** Records for the exercise follows **
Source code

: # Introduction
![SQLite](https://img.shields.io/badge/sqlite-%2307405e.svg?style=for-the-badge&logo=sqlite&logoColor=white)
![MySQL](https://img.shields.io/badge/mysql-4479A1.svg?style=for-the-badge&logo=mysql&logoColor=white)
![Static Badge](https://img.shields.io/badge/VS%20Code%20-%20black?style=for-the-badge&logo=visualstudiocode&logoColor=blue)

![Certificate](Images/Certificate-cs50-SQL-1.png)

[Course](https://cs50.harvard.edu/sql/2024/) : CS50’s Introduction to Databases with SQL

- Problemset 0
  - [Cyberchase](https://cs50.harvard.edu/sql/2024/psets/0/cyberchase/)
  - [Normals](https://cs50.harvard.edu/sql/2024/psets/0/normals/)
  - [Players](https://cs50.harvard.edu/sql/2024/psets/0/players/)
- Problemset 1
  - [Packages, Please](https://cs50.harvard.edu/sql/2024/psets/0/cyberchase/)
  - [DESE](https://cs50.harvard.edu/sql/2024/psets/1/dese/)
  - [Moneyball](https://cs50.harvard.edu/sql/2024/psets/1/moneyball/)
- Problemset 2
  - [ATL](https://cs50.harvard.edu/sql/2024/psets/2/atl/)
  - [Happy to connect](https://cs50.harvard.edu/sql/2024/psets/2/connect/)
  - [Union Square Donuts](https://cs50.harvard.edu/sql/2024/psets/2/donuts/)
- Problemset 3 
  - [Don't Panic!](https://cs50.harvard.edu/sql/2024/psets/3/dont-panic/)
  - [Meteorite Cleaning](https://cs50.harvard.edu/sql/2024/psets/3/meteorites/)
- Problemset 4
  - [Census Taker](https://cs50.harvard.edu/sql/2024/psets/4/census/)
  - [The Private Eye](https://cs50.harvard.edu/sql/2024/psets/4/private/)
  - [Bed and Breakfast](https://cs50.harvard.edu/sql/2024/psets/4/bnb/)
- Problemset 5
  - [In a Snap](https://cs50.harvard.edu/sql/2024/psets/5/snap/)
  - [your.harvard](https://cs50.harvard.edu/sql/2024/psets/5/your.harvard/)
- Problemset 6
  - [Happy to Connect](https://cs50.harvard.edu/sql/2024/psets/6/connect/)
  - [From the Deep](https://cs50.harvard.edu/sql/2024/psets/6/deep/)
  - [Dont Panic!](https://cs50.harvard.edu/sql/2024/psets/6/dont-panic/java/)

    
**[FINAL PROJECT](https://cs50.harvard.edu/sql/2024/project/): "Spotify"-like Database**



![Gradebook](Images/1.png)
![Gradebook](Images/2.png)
** End of Records for the exercise **
# Assigned task
Repeat the lines from the first one in the records through the line containing "- Problemset 0", exactly as written, and nothing else.

# Response
Source code

: # Introduction
![SQLite](https://img.shields.io/badge/sqlite-%2307405e.svg?style=for-the-badge&logo=sqlite&logoColor=white)
![MySQL](https://img.shields.io/badge/mysql-4479A1.svg?style=for-the-badge&logo=mysql&logoColor=white)
![Static Badge](https://img.shields.io/badge/VS%20Code%20-%20black?style=for-the-badge&logo=visualstudiocode&logoColor=blue)

![Certificate](Images/Certificate-cs50-SQL-1.png)

[Course](https://cs50.harvard.edu/sql/2024/) : CS50’s Introduction to Databases with SQL

- Problemset 0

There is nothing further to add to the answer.